++++ INPUT RECORDS

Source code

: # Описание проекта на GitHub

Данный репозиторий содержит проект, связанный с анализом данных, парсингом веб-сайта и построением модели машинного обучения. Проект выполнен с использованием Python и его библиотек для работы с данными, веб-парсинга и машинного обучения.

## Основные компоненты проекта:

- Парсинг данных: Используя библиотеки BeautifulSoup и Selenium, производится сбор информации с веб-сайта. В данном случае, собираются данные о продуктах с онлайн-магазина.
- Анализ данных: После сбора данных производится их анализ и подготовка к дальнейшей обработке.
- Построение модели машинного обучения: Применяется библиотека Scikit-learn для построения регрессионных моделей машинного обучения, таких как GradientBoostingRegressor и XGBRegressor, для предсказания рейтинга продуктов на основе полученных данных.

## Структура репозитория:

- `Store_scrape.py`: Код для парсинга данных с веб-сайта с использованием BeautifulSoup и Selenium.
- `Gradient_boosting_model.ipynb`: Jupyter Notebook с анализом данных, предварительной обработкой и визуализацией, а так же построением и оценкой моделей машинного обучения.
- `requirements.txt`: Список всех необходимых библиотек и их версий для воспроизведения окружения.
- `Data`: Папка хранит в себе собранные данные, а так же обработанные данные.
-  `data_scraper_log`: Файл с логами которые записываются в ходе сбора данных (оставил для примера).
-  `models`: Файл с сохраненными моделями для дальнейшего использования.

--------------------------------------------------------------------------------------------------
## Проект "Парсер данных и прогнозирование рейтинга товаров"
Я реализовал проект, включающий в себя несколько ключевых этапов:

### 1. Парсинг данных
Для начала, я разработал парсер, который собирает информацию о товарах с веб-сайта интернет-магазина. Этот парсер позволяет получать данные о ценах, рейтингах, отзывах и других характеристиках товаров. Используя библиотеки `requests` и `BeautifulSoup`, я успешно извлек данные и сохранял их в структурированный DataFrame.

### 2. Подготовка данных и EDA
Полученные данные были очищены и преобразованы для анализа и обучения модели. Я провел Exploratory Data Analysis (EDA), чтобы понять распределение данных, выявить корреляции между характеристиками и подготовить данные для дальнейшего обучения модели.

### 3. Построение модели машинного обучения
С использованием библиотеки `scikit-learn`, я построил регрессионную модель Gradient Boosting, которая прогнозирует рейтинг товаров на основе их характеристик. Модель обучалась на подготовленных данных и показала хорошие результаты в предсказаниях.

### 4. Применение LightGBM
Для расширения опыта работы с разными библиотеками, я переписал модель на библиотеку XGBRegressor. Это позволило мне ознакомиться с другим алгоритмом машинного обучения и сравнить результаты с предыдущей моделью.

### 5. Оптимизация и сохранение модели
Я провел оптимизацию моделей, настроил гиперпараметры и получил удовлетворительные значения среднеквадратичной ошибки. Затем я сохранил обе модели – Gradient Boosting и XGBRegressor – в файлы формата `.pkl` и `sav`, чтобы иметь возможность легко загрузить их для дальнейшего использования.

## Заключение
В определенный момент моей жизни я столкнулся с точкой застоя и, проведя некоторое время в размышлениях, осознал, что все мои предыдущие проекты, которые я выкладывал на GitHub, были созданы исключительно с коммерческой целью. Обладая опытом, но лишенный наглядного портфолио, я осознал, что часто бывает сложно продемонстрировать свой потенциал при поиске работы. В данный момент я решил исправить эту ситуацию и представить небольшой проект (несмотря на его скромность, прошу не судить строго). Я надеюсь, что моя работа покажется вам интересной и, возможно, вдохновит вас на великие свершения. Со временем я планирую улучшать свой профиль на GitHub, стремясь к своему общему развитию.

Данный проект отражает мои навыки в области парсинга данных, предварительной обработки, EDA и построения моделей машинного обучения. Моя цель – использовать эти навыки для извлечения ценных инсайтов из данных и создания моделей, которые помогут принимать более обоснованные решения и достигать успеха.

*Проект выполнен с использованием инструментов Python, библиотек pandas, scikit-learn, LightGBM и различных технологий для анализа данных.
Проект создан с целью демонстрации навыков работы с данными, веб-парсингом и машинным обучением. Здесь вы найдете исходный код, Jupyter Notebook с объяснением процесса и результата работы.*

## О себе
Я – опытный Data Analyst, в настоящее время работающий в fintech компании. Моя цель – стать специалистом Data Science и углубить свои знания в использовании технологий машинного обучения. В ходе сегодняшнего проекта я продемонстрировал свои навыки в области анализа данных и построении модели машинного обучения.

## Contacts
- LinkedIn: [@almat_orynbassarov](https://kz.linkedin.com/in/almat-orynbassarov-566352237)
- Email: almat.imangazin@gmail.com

++++++++
++++ INPUT RECORDS

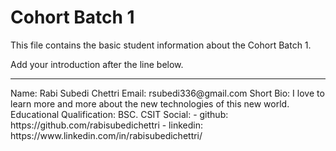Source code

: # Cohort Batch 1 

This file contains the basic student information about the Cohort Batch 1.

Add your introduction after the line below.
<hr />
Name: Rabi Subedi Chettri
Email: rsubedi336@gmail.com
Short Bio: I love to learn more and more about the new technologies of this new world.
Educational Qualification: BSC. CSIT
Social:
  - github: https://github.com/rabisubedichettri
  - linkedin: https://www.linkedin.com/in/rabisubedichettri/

++++++++
++++ INPUT RECORDS

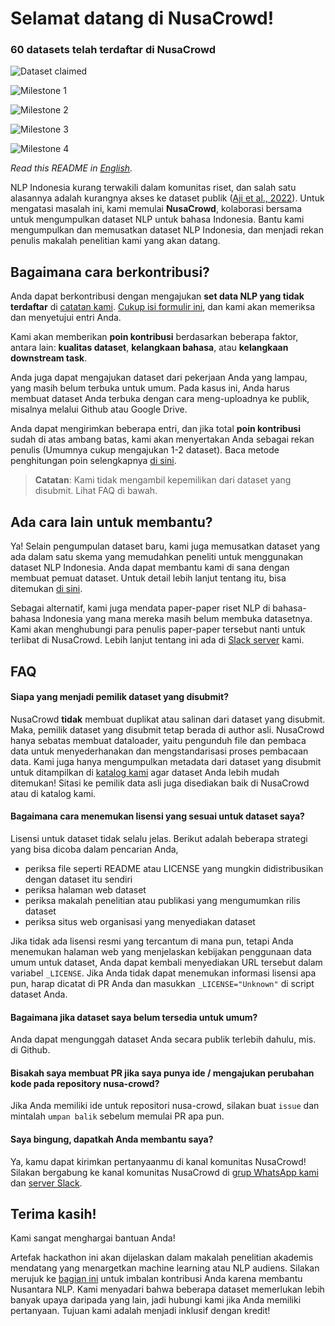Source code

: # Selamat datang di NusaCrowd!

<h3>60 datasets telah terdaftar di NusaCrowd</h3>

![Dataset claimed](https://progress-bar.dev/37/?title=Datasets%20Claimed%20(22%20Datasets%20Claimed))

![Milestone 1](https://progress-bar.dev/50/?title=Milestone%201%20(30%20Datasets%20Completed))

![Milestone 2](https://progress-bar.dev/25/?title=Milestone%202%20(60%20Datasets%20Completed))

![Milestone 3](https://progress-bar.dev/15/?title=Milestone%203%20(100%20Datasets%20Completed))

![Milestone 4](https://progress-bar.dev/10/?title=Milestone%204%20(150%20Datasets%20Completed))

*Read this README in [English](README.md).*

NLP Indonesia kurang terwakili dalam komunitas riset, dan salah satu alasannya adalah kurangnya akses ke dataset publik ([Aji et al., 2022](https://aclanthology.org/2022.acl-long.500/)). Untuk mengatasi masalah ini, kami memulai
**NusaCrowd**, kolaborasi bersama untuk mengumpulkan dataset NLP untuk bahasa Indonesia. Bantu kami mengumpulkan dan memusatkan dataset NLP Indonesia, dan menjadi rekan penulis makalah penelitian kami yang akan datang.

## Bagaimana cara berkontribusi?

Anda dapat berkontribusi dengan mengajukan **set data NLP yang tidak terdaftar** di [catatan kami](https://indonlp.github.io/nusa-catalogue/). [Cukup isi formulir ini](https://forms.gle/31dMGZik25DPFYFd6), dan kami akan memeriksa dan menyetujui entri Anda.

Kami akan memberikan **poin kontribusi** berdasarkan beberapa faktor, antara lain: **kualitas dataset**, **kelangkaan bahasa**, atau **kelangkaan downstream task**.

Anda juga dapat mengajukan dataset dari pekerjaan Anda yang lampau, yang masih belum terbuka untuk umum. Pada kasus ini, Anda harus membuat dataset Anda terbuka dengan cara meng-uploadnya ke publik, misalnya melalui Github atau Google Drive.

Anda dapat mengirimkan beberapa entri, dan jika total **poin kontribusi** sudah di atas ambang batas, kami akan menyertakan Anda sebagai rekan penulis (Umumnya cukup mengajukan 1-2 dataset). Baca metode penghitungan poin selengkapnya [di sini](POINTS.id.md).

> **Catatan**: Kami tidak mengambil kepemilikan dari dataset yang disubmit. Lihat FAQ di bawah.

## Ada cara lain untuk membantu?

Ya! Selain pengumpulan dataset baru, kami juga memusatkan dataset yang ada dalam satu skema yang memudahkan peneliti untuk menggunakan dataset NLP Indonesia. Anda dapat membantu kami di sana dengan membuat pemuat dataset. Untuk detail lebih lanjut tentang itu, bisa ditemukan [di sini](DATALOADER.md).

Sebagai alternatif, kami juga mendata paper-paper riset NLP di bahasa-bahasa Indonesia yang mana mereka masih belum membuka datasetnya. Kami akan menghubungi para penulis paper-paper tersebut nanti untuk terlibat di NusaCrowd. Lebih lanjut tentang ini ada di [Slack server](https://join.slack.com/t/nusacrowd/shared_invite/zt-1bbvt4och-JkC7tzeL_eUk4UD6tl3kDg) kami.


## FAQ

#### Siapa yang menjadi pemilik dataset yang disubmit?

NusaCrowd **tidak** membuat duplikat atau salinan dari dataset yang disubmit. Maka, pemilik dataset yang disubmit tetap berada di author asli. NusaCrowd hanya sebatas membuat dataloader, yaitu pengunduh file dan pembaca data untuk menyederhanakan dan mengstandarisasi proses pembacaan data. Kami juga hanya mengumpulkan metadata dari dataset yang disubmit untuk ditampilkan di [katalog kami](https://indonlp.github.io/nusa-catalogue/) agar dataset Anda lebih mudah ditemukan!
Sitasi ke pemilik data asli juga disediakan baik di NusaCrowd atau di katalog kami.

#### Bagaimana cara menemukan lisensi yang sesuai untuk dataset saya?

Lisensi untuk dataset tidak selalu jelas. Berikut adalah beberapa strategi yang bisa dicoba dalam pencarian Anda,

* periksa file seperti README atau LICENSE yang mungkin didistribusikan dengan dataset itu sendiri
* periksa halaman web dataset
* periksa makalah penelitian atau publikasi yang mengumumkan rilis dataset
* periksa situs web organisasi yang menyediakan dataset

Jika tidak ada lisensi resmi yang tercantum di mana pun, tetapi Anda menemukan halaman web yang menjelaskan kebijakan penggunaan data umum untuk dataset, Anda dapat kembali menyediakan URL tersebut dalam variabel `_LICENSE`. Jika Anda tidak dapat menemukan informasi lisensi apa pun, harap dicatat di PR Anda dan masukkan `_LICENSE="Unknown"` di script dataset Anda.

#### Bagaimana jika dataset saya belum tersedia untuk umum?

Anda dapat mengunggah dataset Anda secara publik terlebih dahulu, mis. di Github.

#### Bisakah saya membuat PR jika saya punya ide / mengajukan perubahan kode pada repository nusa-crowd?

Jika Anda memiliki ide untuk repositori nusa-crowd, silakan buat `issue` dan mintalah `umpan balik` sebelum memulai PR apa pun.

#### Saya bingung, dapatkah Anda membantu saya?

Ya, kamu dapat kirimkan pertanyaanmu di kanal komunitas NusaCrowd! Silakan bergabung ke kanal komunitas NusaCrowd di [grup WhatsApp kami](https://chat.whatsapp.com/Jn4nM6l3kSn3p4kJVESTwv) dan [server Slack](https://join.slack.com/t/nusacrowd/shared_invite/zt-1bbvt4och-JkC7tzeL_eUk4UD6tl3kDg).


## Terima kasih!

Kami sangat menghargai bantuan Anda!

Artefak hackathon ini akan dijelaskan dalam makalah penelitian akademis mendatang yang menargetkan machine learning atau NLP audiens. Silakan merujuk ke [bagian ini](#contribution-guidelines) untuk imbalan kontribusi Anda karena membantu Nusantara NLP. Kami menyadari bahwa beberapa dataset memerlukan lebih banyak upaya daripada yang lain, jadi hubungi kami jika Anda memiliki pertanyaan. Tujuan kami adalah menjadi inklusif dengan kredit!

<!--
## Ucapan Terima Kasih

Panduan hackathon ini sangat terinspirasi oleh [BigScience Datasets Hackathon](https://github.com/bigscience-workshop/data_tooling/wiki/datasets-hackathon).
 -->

++++++++

## INSTRUCTIONS TO FOLLOW
In your answer, include only the lines above starting at the line that holds "Lisensi untuk dataset" and ending at the line that holds "#### Saya bingung, dapatkah", copied exactly.

## YOUR SOLUTION
Lisensi untuk dataset tidak selalu jelas. Berikut adalah beberapa strategi yang bisa dicoba dalam pencarian Anda,

* periksa file seperti README atau LICENSE yang mungkin didistribusikan dengan dataset itu sendiri
* periksa halaman web dataset
* periksa makalah penelitian atau publikasi yang mengumumkan rilis dataset
* periksa situs web organisasi yang menyediakan dataset

Jika tidak ada lisensi resmi yang tercantum di mana pun, tetapi Anda menemukan halaman web yang menjelaskan kebijakan penggunaan data umum untuk dataset, Anda dapat kembali menyediakan URL tersebut dalam variabel `_LICENSE`. Jika Anda tidak dapat menemukan informasi lisensi apa pun, harap dicatat di PR Anda dan masukkan `_LICENSE="Unknown"` di script dataset Anda.

#### Bagaimana jika dataset saya belum tersedia untuk umum?

Anda dapat mengunggah dataset Anda secara publik terlebih dahulu, mis. di Github.

#### Bisakah saya membuat PR jika saya punya ide / mengajukan perubahan kode pada repository nusa-crowd?

Jika Anda memiliki ide untuk repositori nusa-crowd, silakan buat `issue` dan mintalah `umpan balik` sebelum memulai PR apa pun.

#### Saya bingung, dapatkah Anda membantu saya?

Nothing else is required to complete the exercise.